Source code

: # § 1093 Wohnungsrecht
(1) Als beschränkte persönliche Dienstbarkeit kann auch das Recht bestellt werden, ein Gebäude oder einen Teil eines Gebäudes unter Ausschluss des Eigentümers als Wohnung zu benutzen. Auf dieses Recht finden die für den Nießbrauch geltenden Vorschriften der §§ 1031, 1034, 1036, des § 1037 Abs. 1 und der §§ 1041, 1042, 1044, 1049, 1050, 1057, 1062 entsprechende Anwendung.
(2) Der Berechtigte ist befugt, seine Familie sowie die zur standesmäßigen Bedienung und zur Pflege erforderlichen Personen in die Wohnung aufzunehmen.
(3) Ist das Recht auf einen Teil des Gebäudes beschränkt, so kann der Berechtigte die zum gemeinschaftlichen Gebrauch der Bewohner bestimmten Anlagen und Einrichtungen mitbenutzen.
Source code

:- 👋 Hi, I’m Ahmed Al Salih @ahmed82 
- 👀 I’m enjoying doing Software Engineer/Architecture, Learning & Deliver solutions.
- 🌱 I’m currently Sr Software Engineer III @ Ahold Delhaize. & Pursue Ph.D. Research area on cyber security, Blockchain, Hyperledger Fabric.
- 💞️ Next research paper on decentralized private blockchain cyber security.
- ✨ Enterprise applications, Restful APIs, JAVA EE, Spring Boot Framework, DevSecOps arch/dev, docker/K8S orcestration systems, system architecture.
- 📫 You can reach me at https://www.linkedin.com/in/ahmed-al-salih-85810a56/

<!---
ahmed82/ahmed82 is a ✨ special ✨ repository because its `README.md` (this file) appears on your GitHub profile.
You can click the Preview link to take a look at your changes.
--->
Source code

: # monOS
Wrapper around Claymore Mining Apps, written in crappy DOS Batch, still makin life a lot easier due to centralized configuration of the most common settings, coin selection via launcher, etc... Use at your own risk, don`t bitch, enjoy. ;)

● YOUR INSTRUCTIONS: Write the entries again, exactly as they stand.

● RESPONSE AREA:
Source code

: # § 1093 Wohnungsrecht
(1) Als beschränkte persönliche Dienstbarkeit kann auch das Recht bestellt werden, ein Gebäude oder einen Teil eines Gebäudes unter Ausschluss des Eigentümers als Wohnung zu benutzen. Auf dieses Recht finden die für den Nießbrauch geltenden Vorschriften der §§ 1031, 1034, 1036, des § 1037 Abs. 1 und der §§ 1041, 1042, 1044, 1049, 1050, 1057, 1062 entsprechende Anwendung.
(2) Der Berechtigte ist befugt, seine Familie sowie die zur standesmäßigen Bedienung und zur Pflege erforderlichen Personen in die Wohnung aufzunehmen.
(3) Ist das Recht auf einen Teil des Gebäudes beschränkt, so kann der Berechtigte die zum gemeinschaftlichen Gebrauch der Bewohner bestimmten Anlagen und Einrichtungen mitbenutzen.
Source code

:- 👋 Hi, I’m Ahmed Al Salih @ahmed82 
- 👀 I’m enjoying doing Software Engineer/Architecture, Learning & Deliver solutions.
- 🌱 I’m currently Sr Software Engineer III @ Ahold Delhaize. & Pursue Ph.D. Research area on cyber security, Blockchain, Hyperledger Fabric.
- 💞️ Next research paper on decentralized private blockchain cyber security.
- ✨ Enterprise applications, Restful APIs, JAVA EE, Spring Boot Framework, DevSecOps arch/dev, docker/K8S orcestration systems, system architecture.
- 📫 You can reach me at https://www.linkedin.com/in/ahmed-al-salih-85810a56/

<!---
ahmed82/ahmed82 is a ✨ special ✨ repository because its `README.md` (this file) appears on your GitHub profile.
You can click the Preview link to take a look at your changes.
--->
Source code

: # monOS
Wrapper around Claymore Mining Apps, written in crappy DOS Batch, still makin life a lot easier due to centralized configuration of the most common settings, coin selection via launcher, etc... Use at your own risk, don`t bitch, enjoy. ;)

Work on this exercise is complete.